Please pay special attention to how it relates to the concept of the "Romantic lie."
(The romantic lie meaning the way the Romantic poets tended to idealize everything and totally ignore the gritty truth.)
W.H. Auden's poem "O what is that sound that so thrills the ear" speaks to the Romantic lie as the first seven stanzas avoid the sense that the soldiers the speaker sees are harbingers of death for someone. The speaker treats their presence as something special, for the sounds they make and the beautiful sights they provide.
In the first stanza, the drums "thrill the ear," as if it is music they hear instead of the beat of the drills the regiment steps to in unison. The second stanza romanticizes the flash of light, as if it were the sun or a shining trinket; it is really the weapons they carry, deliverers of death. The third stanza treats the marching men as soldiers carrying out the mundane, daily ritual of practice: without intent. There is no threat as the speaker sees them: just routine...except for the inference presented in the word "warning," which is ignored.
The fourth stanza is where the action of the poem pivots. The soldiers have changed their direction. The speaker wonders if they have had a change in orders. The only suggestion of danger is the figure now kneeling at the speaker's side: to pray? To aim a gun?
In the next stanza, the speaker wonders if the soldiers are not stopping at the doctor's home, though none of them are wounded. The suspense starts to build here. The mention of the doctor's house and "wounding" might be seen as foreshadowing. And still, the speaker thinks nothing of it; believing that all is well, he continues to observe as if the coming army means nothing to him. The next stanza mentions the parson. Once again, the inference may be that the parson's services will be needed for those who are about to die: another instance of foreshadowing, perhaps, but still the speaker is unmoved.

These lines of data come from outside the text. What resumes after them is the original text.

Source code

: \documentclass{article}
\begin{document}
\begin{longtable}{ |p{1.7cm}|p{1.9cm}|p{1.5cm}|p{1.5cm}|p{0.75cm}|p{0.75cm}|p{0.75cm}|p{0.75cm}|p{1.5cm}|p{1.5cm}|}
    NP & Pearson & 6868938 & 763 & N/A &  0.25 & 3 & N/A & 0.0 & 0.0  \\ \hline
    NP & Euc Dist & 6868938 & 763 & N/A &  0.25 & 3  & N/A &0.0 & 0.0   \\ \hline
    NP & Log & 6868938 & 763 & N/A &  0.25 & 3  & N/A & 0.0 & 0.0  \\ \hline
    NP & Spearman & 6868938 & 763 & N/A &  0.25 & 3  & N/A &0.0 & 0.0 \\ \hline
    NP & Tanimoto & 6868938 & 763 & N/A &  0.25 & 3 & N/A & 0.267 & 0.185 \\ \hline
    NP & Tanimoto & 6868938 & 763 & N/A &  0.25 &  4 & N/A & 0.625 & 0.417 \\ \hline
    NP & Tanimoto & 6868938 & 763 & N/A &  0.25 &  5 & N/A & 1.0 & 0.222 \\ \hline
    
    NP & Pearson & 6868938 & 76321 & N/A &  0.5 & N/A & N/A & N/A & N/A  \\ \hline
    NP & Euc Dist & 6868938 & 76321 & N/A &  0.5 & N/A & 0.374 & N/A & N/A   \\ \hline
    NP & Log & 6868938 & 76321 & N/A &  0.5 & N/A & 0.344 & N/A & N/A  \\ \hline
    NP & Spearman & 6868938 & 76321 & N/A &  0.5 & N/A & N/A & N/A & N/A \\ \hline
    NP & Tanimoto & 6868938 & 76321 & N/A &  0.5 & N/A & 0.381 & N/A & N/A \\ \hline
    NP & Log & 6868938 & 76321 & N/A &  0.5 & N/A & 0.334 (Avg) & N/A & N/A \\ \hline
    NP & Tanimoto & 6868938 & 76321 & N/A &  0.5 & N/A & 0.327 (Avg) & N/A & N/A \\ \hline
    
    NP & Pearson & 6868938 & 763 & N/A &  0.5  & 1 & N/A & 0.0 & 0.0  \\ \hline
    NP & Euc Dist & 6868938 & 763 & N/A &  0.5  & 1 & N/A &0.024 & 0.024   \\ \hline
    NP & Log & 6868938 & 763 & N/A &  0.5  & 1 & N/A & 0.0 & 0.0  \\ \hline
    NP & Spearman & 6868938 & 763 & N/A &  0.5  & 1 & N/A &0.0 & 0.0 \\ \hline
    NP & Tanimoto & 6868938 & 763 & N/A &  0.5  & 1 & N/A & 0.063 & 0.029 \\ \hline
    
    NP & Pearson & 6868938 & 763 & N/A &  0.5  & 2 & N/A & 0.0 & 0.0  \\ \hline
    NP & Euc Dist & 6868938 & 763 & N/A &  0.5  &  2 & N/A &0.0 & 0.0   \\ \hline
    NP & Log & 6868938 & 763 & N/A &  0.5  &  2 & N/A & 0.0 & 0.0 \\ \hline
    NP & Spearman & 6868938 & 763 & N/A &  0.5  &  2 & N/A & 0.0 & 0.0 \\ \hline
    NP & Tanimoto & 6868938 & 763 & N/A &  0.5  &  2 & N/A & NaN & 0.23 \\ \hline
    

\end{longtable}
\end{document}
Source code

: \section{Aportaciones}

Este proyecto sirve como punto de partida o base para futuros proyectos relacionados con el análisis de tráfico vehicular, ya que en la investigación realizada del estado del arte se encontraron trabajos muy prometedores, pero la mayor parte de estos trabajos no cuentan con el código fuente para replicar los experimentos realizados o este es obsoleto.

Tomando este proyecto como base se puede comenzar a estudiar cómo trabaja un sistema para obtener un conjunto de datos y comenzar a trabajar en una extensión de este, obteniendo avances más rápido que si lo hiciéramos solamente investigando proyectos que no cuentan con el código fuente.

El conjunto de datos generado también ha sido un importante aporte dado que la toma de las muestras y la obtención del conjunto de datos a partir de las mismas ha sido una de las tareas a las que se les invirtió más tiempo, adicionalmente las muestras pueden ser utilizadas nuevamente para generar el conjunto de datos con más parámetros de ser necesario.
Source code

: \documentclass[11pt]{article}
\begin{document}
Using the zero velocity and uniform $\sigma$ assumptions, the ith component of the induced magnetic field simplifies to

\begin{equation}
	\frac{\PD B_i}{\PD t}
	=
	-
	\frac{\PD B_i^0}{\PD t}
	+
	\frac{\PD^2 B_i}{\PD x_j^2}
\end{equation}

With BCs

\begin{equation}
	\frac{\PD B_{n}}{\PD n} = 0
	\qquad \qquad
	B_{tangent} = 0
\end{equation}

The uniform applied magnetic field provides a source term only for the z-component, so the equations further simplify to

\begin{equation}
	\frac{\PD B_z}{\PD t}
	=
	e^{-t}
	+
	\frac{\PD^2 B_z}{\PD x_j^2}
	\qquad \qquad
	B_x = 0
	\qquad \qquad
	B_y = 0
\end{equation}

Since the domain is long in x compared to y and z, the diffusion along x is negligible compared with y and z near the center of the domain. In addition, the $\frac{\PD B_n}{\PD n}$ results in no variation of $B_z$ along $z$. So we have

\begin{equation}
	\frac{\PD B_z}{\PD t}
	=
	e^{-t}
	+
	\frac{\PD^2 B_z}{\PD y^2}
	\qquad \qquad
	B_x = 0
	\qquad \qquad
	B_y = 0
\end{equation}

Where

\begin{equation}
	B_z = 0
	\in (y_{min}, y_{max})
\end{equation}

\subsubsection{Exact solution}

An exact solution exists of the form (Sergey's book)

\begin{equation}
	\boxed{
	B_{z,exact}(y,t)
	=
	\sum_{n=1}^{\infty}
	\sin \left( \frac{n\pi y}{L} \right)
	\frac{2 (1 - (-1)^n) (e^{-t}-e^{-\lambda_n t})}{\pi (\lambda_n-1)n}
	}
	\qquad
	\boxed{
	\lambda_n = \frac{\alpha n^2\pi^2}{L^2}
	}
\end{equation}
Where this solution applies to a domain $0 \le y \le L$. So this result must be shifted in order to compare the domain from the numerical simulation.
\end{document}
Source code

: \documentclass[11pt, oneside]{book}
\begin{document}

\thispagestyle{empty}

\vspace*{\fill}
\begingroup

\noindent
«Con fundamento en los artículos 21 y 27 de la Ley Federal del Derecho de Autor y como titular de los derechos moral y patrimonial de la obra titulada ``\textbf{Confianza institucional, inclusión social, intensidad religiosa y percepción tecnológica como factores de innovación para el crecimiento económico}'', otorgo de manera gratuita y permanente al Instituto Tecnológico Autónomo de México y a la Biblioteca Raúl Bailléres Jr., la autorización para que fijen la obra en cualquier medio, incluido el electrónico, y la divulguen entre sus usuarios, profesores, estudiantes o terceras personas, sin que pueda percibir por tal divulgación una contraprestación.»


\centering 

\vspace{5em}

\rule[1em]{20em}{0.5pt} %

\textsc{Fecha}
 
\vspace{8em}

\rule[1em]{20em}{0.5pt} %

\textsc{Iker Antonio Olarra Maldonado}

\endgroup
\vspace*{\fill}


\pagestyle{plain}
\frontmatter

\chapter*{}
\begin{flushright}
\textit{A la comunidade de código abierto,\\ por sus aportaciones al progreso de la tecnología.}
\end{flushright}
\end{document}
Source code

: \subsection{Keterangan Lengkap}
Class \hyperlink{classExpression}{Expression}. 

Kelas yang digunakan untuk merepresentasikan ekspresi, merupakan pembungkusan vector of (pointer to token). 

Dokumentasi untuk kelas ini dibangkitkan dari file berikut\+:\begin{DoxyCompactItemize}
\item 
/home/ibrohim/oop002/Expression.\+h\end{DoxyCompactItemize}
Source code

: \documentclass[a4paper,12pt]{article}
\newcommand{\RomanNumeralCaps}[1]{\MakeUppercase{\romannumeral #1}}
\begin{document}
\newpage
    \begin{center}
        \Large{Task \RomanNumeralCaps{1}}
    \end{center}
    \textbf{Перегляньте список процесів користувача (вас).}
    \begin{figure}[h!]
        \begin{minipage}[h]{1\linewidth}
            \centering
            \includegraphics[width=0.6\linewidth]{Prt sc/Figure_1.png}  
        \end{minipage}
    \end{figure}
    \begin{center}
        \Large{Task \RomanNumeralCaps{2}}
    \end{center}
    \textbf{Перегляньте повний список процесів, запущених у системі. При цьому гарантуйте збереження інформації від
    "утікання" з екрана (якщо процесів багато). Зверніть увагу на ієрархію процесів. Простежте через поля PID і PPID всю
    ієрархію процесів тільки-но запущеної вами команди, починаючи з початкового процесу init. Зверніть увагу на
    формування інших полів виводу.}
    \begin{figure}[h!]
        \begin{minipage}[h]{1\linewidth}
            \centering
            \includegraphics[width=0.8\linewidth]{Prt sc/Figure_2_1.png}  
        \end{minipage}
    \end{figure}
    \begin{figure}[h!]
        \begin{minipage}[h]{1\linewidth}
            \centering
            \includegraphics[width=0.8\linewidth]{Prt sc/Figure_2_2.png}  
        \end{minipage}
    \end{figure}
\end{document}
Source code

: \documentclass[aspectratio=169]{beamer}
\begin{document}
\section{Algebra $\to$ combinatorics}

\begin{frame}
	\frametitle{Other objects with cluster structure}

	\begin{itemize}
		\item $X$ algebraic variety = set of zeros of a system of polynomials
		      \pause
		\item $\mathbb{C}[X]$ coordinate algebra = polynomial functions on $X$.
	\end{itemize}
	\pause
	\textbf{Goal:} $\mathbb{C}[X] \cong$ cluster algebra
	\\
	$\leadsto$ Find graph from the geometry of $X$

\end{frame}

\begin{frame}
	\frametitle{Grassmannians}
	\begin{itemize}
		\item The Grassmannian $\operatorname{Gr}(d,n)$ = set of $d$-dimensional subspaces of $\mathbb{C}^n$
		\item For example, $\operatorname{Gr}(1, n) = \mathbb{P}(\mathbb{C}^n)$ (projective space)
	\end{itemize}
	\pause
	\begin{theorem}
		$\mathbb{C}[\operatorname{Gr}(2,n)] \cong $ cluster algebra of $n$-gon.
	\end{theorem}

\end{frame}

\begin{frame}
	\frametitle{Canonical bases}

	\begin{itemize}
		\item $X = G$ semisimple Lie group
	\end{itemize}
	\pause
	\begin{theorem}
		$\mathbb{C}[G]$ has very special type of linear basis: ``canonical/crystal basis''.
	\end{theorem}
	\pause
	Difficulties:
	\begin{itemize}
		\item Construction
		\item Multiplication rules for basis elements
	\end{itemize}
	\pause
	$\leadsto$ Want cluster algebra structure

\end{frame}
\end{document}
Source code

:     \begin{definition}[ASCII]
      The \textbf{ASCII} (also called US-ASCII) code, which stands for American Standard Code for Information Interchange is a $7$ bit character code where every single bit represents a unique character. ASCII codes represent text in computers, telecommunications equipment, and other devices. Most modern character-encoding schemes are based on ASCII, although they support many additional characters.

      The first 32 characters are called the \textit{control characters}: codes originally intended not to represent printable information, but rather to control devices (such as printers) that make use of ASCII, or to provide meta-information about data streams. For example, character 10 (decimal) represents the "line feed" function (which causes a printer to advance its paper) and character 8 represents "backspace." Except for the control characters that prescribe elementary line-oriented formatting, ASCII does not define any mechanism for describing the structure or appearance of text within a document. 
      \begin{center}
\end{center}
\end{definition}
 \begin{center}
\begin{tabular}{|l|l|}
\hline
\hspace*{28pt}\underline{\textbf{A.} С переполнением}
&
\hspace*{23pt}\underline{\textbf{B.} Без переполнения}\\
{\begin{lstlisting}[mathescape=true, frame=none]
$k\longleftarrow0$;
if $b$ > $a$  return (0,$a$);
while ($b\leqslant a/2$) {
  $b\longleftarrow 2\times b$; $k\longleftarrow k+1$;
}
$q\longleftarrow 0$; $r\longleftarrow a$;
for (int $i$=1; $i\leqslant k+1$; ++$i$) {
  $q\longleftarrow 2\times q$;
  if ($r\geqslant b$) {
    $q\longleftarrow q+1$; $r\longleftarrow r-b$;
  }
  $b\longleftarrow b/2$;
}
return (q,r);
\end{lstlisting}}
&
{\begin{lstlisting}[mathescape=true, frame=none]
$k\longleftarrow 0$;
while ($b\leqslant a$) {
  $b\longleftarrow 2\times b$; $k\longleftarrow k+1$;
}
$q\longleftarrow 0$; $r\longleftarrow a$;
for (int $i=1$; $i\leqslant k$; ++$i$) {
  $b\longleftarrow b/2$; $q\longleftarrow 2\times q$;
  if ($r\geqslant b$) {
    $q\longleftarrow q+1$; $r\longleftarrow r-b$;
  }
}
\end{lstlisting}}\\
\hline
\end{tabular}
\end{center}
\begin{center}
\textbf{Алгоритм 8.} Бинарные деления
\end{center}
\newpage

The energy and movement of the poem changes in the seventh stanza. As the soldiers move ever closer, the speaker hints that maybe they are after someone: the cunning or sly farmer, except that they pass the farmer's house and now are running. At this point, the speaker seems to finally pick up on the impending danger as the running army draws quickly closer.
The fact that the poem is also called "The Quarry" has more significance now. First the speaker notes that his wife is leaving him, and he reminds her of her vows: but he suddenly is (too late) aware that he also must be leaving, regardless of the vows he spoke of moments before. Or...is the speaker a woman, speaking all along to her husband, seeing the beauty in the drumming and the flash of light on weapons as something beautiful, learning at the last minute that perhaps her husband is the quarry?
Finally, the soldiers' intent is clear in the splintering wood of the door, the broken lock, passage through the gate, and their booted heels heavy on the floor, with savage intent burning in their eyes.
Regardless of who the speaker is, the idea of the Romantic lie can be seen in the lack of concern for the movement of this approaching army, sure they look for others and not the speaker or his/her company. The reality, of course, is that any army represents the power to control or destroy. The speaker acts as if nothing could happen because it is a beautiful day, and reality comes along quickly toward the end, leaving the reader to wonder why it took so long for the speaker to notice the soldiers' true intent, and what happens with the breaking of the door.